Jill Christensen
Jill ChristensenAuthor Blogger
Jill Christensen is a guest blogger for EmpowerPoints, an employee engagement expert, best-selling author, and international keynote speaker. She is a Top 100 Global Employee Engagement Influencer, authored the best-selling book, If Not You, Who?, and works with the best and brightest global leaders to improve productivity and retention, customer satisfaction, and revenue growth by re-engaging employees. Jill’s Website | LinkedIn Profile

Alison Davis, Founder & CEO of Davis & Company, spends a lot of time asking employees about how leaders can be more effective communicators.  She shared her findings in a recent Inc.com article, which I’m passing along to you.  Why is communication so important?  Because leaders who create a two-way communication culture breed engaged employees.

What is the No. 1 theme that emerges in Davis’ findings?  A lack of listening.  She says the most effective way to become a better listener is to identify the barriers that prevent you from listening effectively and then invoke paraphrasing.

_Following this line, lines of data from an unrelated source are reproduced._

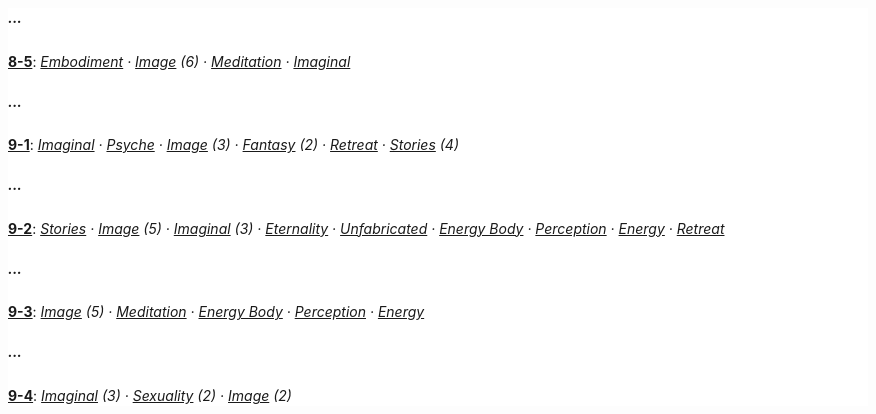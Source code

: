 ##### ...
<span class="counts">**<a data-href="0123 Eros Unfettered Part 1#^8-5" href="0123+Eros+Unfettered+Part+1#^8-5" class="internal-link" target="_blank" rel="noopener">8-5</a>**: _<a data-href="Embodiment" href="Embodiment" class="internal-link" target="_blank" rel="noopener">Embodiment</a> · <a data-href="Image" href="Image" class="internal-link" target="_blank" rel="noopener">Image</a> (6) · <a data-href="Meditation" href="Meditation" class="internal-link" target="_blank" rel="noopener">Meditation</a> · <a data-href="Imaginal" href="Imaginal" class="internal-link" target="_blank" rel="noopener">Imaginal</a>_</span>

##### ...
<span class="counts">**<a data-href="0123 Eros Unfettered Part 1#^9-1" href="0123+Eros+Unfettered+Part+1#^9-1" class="internal-link" target="_blank" rel="noopener">9-1</a>**: _<a data-href="Imaginal" href="Imaginal" class="internal-link" target="_blank" rel="noopener">Imaginal</a> · <a data-href="Psyche" href="Psyche" class="internal-link" target="_blank" rel="noopener">Psyche</a> · <a data-href="Image" href="Image" class="internal-link" target="_blank" rel="noopener">Image</a> (3) · <a data-href="Fantasy" href="Fantasy" class="internal-link" target="_blank" rel="noopener">Fantasy</a> (2) · <a data-href="Retreat" href="Retreat" class="internal-link" target="_blank" rel="noopener">Retreat</a> · <a data-href="Stories" href="Stories" class="internal-link" target="_blank" rel="noopener">Stories</a> (4)_</span>

##### ...
<span class="counts">**<a data-href="0123 Eros Unfettered Part 1#^9-2" href="0123+Eros+Unfettered+Part+1#^9-2" class="internal-link" target="_blank" rel="noopener">9-2</a>**: _<a data-href="Stories" href="Stories" class="internal-link" target="_blank" rel="noopener">Stories</a> · <a data-href="Image" href="Image" class="internal-link" target="_blank" rel="noopener">Image</a> (5) · <a data-href="Imaginal" href="Imaginal" class="internal-link" target="_blank" rel="noopener">Imaginal</a> (3) · <a data-href="Eternality" href="Eternality" class="internal-link" target="_blank" rel="noopener">Eternality</a> · <a data-href="Unfabricated" href="Unfabricated" class="internal-link" target="_blank" rel="noopener">Unfabricated</a> · <a data-href="Energy Body" href="Energy+Body" class="internal-link" target="_blank" rel="noopener">Energy Body</a> · <a data-href="Perception" href="Perception" class="internal-link" target="_blank" rel="noopener">Perception</a> · <a data-href="Energy" href="Energy" class="internal-link" target="_blank" rel="noopener">Energy</a> · <a data-href="Retreat" href="Retreat" class="internal-link" target="_blank" rel="noopener">Retreat</a>_</span>

##### ...
<span class="counts">**<a data-href="0123 Eros Unfettered Part 1#^9-3" href="0123+Eros+Unfettered+Part+1#^9-3" class="internal-link" target="_blank" rel="noopener">9-3</a>**: _<a data-href="Image" href="Image" class="internal-link" target="_blank" rel="noopener">Image</a> (5) · <a data-href="Meditation" href="Meditation" class="internal-link" target="_blank" rel="noopener">Meditation</a> · <a data-href="Energy Body" href="Energy+Body" class="internal-link" target="_blank" rel="noopener">Energy Body</a> · <a data-href="Perception" href="Perception" class="internal-link" target="_blank" rel="noopener">Perception</a> · <a data-href="Energy" href="Energy" class="internal-link" target="_blank" rel="noopener">Energy</a>_</span>

##### ...
<span class="counts">**<a data-href="0123 Eros Unfettered Part 1#^9-4" href="0123+Eros+Unfettered+Part+1#^9-4" class="internal-link" target="_blank" rel="noopener">9-4</a>**: _<a data-href="Imaginal" href="Imaginal" class="internal-link" target="_blank" rel="noopener">Imaginal</a> (3) · <a data-href="Sexuality" href="Sexuality" class="internal-link" target="_blank" rel="noopener">Sexuality</a> (2) · <a data-href="Image" href="Image" class="internal-link" target="_blank" rel="noopener">Image</a> (2)_</span>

The five most common listening barriers are:

  • Mind-reading. This is when you focus on trying to figure out what the other person is really thinking and feeling, and pay less attention to words.
  • This barrier involves listening to some things and not to others – I like to call this selective listening.  People tend to dislike words that are threatening, negative, critical, or unpleasant, so they simply block them out.
  • If you have a negative perception of an employee, it’s easy to prejudge them and not pay much attention to what they’re say.
  • People, especially men, like to problem solve.  Because of this, they only hear part of what a person says before jumping in with advice.
  • Being right. Many leaders have fragile egos and do not want to be wrong, be criticized or hear suggestions to change.  Therefore, they stop listening.

How does one improve?  Start actively listening using the technique of “paraphrasing,” where you state in your own words what you think someone just said.  Some “paraphrase” lead-ins include: “What I hear you saying is…,” and “In other words…,” and “Let me understand; what was going on for you was…”

WHAT CAN I DO?  Identify your listening barrier.  When you engage in an important conversation with someone, paraphrase what you think you heard.  This will keep you on track to listen vs. falling into old habits that cause you to be to a less effective leader.  Great advice for both your personal and professional life.  Go forth and conquer!